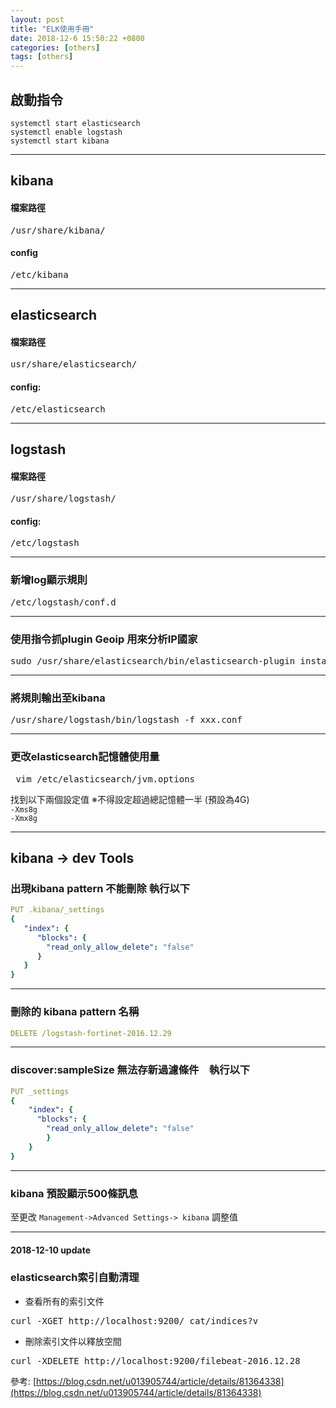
 ```yaml
---
layout: post
title: "ELK使用手冊"
date: 2018-12-6 15:50:22 +0800
categories: [others]
tags: [others]
---
```


## **啟動指令**
`systemctl start elasticsearch` <br />
`systemctl enable logstash` <br />
`systemctl start kibana` <br />

--- 	 

## **kibana**

#### 檔案路徑
<pre>/usr/share/kibana/</pre>
#### config
<pre>/etc/kibana</pre>

---

## **elasticsearch**
#### 檔案路徑
<pre>usr/share/elasticsearch/</pre>
#### config:
<pre>/etc/elasticsearch</pre>

---

## **logstash**
#### 檔案路徑
<pre>/usr/share/logstash/</pre>

#### config:
<pre>/etc/logstash</pre>

---

### 新增log顯示規則
<pre>/etc/logstash/conf.d</pre>

---

### 使用指令抓plugin Geoip 用來分析IP國家
<pre>sudo /usr/share/elasticsearch/bin/elasticsearch-plugin install ingest-geoip</pre>

---

### 將規則輸出至kibana 
<pre>/usr/share/logstash/bin/logstash -f xxx.conf </pre>

---

### 更改elasticsearch記憶體使用量

<pre> vim /etc/elasticsearch/jvm.options</pre>

找到以下兩個設定值 ※不得設定超過總記憶體一半 (預設為4G)<br />
`-Xms8g` <br />
`-Xmx8g` <br />

---

## kibana -> dev Tools

### 出現kibana pattern 不能刪除 執行以下

```yaml
PUT .kibana/_settings
{
   "index": {
      "blocks": {
        "read_only_allow_delete": "false"
      }
   }
}
```
---

### 刪除的 kibana pattern 名稱 

```yaml
DELETE /logstash-fortinet-2016.12.29
```
---

### discover:sampleSize 無法存新過濾條件　執行以下

```yaml
PUT _settings 
{
    "index": { 
      "blocks": { 
        "read_only_allow_delete": "false" 
        } 
    }
}
```
---

### kibana 預設顯示500條訊息

至更改 `Management->Advanced Settings-> kibana` 調整值

---
#### **2018-12-10 update**

### elasticsearch索引自動清理

- 查看所有的索引文件<br />
<pre>curl -XGET http://localhost:9200/_cat/indices?v</pre>
- 刪除索引文件以釋放空間<br />
<pre>curl -XDELETE http://localhost:9200/filebeat-2016.12.28</pre>


參考: [https://blog.csdn.net/u013905744/article/details/81364338](https://blog.csdn.net/u013905744/article/details/81364338)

○ ○ ○ ○ ○ ○ ○

Prompt —
Some lines above may hold the word "localhost"; say how many do, giving nothing besides the number.

Finished exercise —
2